#### PROBLEM TO SOLVE
Filter the entries below, keeping only lines with the word "mathbb".
**** RECORD EXTRACTS
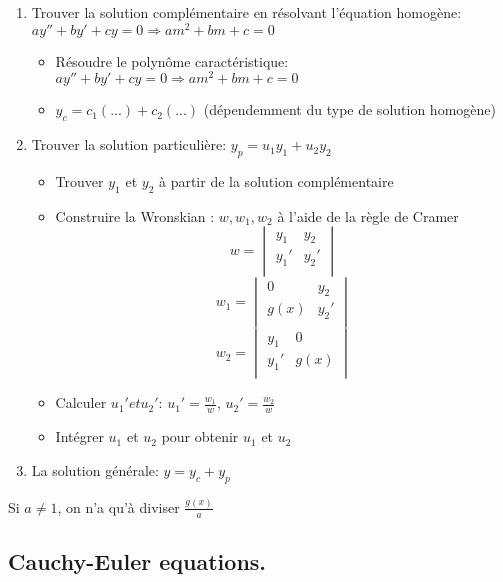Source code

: \documentclass{article}
\begin{document}
\begin{enumerate}
    \item Trouver la solution complémentaire en résolvant l'équation
	homogène: $ay''+by'+cy=0 \Longrightarrow am^2+bm+c=0$
	\begin{itemize}
	    \item Résoudre le polynôme caractéristique: $ay''+by'+cy=0 \Longrightarrow am^2+bm+c=0$
	    \item $y_c = c_1 (...) + c_2 (...)$ (dépendemment du type de
		solution homogène)
	\end{itemize}
    \item Trouver la solution particulière: $ y_p = u_1 y_1 + u_2 y_2$
	\begin{itemize}
	    \item Trouver $y_1$ et $y_2$ à partir de la solution
		complémentaire
	    \item Construire la Wronskian : $w, w_1, w_2$ à l'aide de la
		règle de Cramer
		$$ w = \begin{vmatrix}
		    y_1 & y_2\\
		    y_1' & y_2'\\
		\end{vmatrix}$$
		$$ w_1 = \begin{vmatrix}
		    0 & y_2\\
		    g(x) & y_2'\\
		\end{vmatrix}$$
		$$ w_2 = \begin{vmatrix}
		    y_1 & 0\\
		    y_1' & g(x)\\
		\end{vmatrix}$$
	    \item Calculer $u_1 ' et u_2 '$: $u_1'=\frac{w_1}{w}$,
		$u_2'=\frac{w_2}{w}$
	    \item Intégrer $u_1$ et $u_2$ pour obtenir $u_1$ et $u_2$
	\end{itemize}
    \item La solution générale: $y=y_c+y_p$
\end{enumerate}

\begin{remark}
    Si $a \neq 1$, on n'a qu'à diviser $\frac{g(x)}{a}$
\end{remark}

\subsection{Cauchy-Euler equations.}
\end{document}
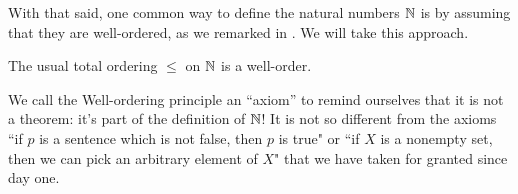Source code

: \documentclass[../main.tex]{subfiles}
\begin{document}
With that said, one common way to define the natural numbers $\mathbb N$ is by assuming that they are well-ordered, as we remarked in . We will take this approach.
\begin{axiom}  \label{ax:wop}
    The usual total ordering $\le$ on $\mathbb N$ is a well-order.
\end{axiom}
We call the Well-ordering principle an ``axiom'' to remind ourselves that it is not a theorem: it's part of the definition of $\mathbb N$!
It is not so different from the axioms ``if $p$ is a sentence which is not false, then $p$ is true" or ``if $X$ is a nonempty set, then we can pick an arbitrary element of $X$" that we have taken for granted since day one.
\end{document}

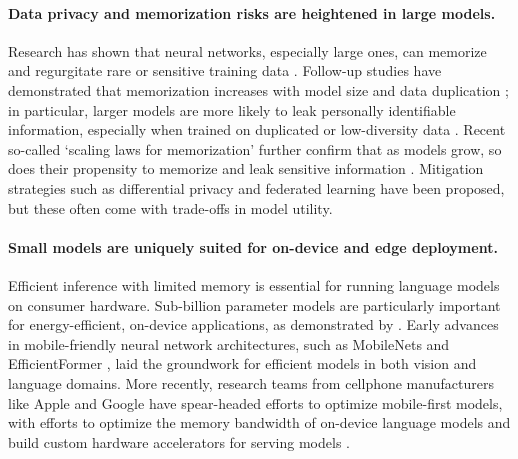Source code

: 
\paragraph{Data privacy and memorization risks are heightened in large models.} Research has shown that neural networks, especially large ones, can memorize and regurgitate rare or sensitive training data \citep{feldman2020neural, carlini2019secret}. Follow-up studies have demonstrated that memorization increases with model size and data duplication \citep{carlini2021extracting, carlini2022quantifying}; in particular, larger models are more likely to leak personally identifiable information, especially when trained on duplicated or low-diversity data \citep{huang2022large, neel2023privacy}. Recent so-called `scaling laws for memorization' further confirm that as models grow, so does their propensity to memorize and leak sensitive information \citep{lu2024scaling, biderman2023emergent, kiyomaru2024comprehensive}. Mitigation strategies such as differential privacy \citep{dwork2006calibrating} and federated learning \citep{mcmahan2017communication} have been proposed, but these often come with trade-offs in model utility.%

\paragraph{Small models are uniquely suited for on-device and edge deployment.} Efficient inference with limited memory is essential for running language models on consumer hardware. Sub-billion parameter models are particularly important for energy-efficient, on-device applications, as demonstrated by \citet{liu2024mobilellm}. Early advances in mobile-friendly neural network architectures, such as MobileNets \citep{howard2017mobilenets} and EfficientFormer \citep{li2022efficientformer}, laid the groundwork for efficient models in both vision and language domains. More recently, research teams from cellphone manufacturers like Apple and Google have spear-headed efforts to optimize mobile-first models, with efforts to optimize the memory bandwidth of on-device language models \citep{alizadeh2024llm} and build custom hardware accelerators for serving models \citep{deepmind2023gemini}. %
********
#### TASK RESPONSE
With that said, one common way to define the natural numbers $\mathbb N$ is by assuming that they are well-ordered, as we remarked in . We will take this approach.
    The usual total ordering $\le$ on $\mathbb N$ is a well-order.
We call the Well-ordering principle an ``axiom'' to remind ourselves that it is not a theorem: it's part of the definition of $\mathbb N$!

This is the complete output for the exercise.